Couldn’t avoid looking up then, could I? Cheeks chipmunked, I fixed my eyes first across the table to meet Ezekiel’s 15-year-old boy smirk; then to Rose, who stared back like too much hung on whatever I might answer; and finally to Will. I remembered how my knees had buckled earlier; how his gaze had gone through me, the touch of his hand on my shoulder; his words to me; my open palm. I felt down to my toes how terribly I wanted to be there, at that table, with them—with him. More than anything.

Didn’t hesitate longer, just swallowed and spoke. “Yessir, Mr. Will, Miss Rose, Ezekiel.” I bobbed my head from one to the other, as if marking some before-meetings. “I have done that; I surely have.”

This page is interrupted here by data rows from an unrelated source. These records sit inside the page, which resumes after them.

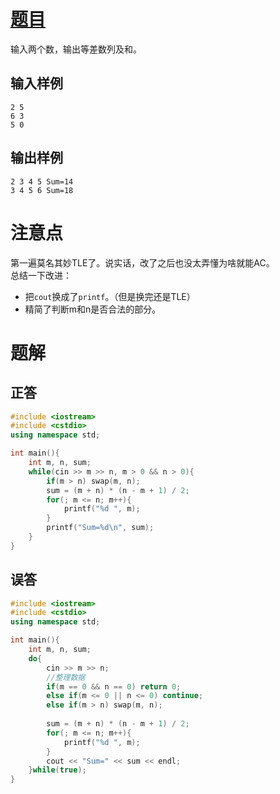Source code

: # [题目](https://www.acwing.com/problem/content/description/724/)
输入两个数，输出等差数列及和。
## 输入样例
```
2 5
6 3
5 0
```
## 输出样例
```
2 3 4 5 Sum=14
3 4 5 6 Sum=18
```
# 注意点
第一遍莫名其妙TLE了。说实话，改了之后也没太弄懂为啥就能AC。<br>
总结一下改进：<br>
- 把`cout`换成了`printf`。（但是换完还是TLE）
- 精简了判断m和n是否合法的部分。
# 题解
## 正答
```cpp
#include <iostream>
#include <cstdio>
using namespace std;

int main(){
    int m, n, sum;
    while(cin >> m >> n, m > 0 && n > 0){
        if(m > n) swap(m, n);
        sum = (m + n) * (n - m + 1) / 2;
        for(; m <= n; m++){
            printf("%d ", m);
        }
        printf("Sum=%d\n", sum);
    }
}
```
## 误答
```cpp
#include <iostream>
#include <cstdio>
using namespace std;

int main(){
    int m, n, sum;
    do{
        cin >> m >> n;
        //整理数据
        if(m == 0 && n == 0) return 0;
        else if(m <= 0 || n <= 0) continue;
        else if(m > n) swap(m, n);
        
        sum = (m + n) * (n - m + 1) / 2;
        for(; m <= n; m++){
            printf("%d ", m);
        }
        cout << "Sum=" << sum << endl;
    }while(true);
}
```
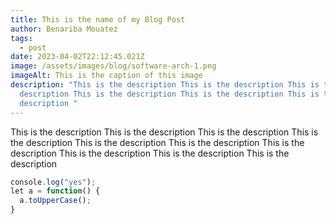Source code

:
 ```yaml
---
title: This is the name of my Blog Post
author: Benariba Mouatez
tags:
  - post
date: 2023-04-02T22:12:45.021Z
image: /assets/images/blog/software-arch-1.png
imageAlt: This is the caption of this image
description: "This is the description This is the description This is the
  description This is the description This is the description This is the
  description "
---
```


This is the description This is the description This is the description This is the description This is the description This is the description This is the description This is the description This is the description This is the description

```js
c﻿onsole.log("yes");
l﻿et a = function() {
 ﻿ a.toUpperCase();
}
﻿
```
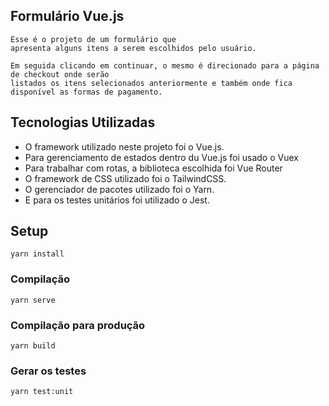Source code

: ## Formulário Vue.js

    Esse é o projeto de um formulário que 
    apresenta alguns itens a serem escolhidos pelo usuário. 

    Em seguida clicando em continuar, o mesmo é direcionado para a página de checkout onde serão 
    listados os itens selecionados anteriormente e também onde fica disponível as formas de pagamento.

## Tecnologias Utilizadas
<ul>
  <li>O framework utilizado neste projeto foi o Vue.js.</li>
  <li>Para gerenciamento de estados dentro du Vue.js foi usado o Vuex</li>
  <li>Para trabalhar com rotas, a biblioteca escolhida foi Vue Router </li>
  <li>O framework de CSS utilizado foi o TailwindCSS.</li>
  <li>O gerenciador de pacotes utilizado foi o Yarn.</li>
  <li>E para os testes unitários foi utilizado o Jest.</li>
</ul>

## Setup
```
yarn install
```

### Compilação
```
yarn serve
```

### Compilação para produção
```
yarn build
```

### Gerar os testes
```
yarn test:unit
```

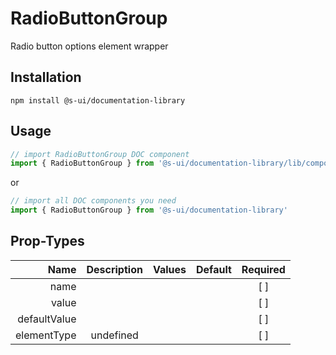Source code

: # RadioButtonGroup
Radio button options element wrapper

## Installation
`npm install @s-ui/documentation-library`

## Usage

```js
// import RadioButtonGroup DOC component
import { RadioButtonGroup } from '@s-ui/documentation-library/lib/components/RadioButton/RadioButton.js'
```

or

```js
// import all DOC components you need
import { RadioButtonGroup } from '@s-ui/documentation-library'
```

## Prop-Types

| Name | Description | Values  | Default | Required |
| ---: |:---:| ---:| ---: |:---: |
| name |  | | |  [ ]  |
| value |  | | |  [ ]  |
| defaultValue |  | | |  [ ]  |
| elementType | undefined | | |  [ ]  |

That night as I lay on the sweet-smelling sheets of my narrow bed, I thought about my mama; how Will had said she was at peace, how I hoped it was so. I wondered if we two might have another stab at new beginnings sometime, with maybe a chance to do better by each other. Wouldn’t that be something like a miracle?

That notion got me pondering these strange folks I seemed to have hitched my wagon to. Had we known each other before? Where had they been? Where had I?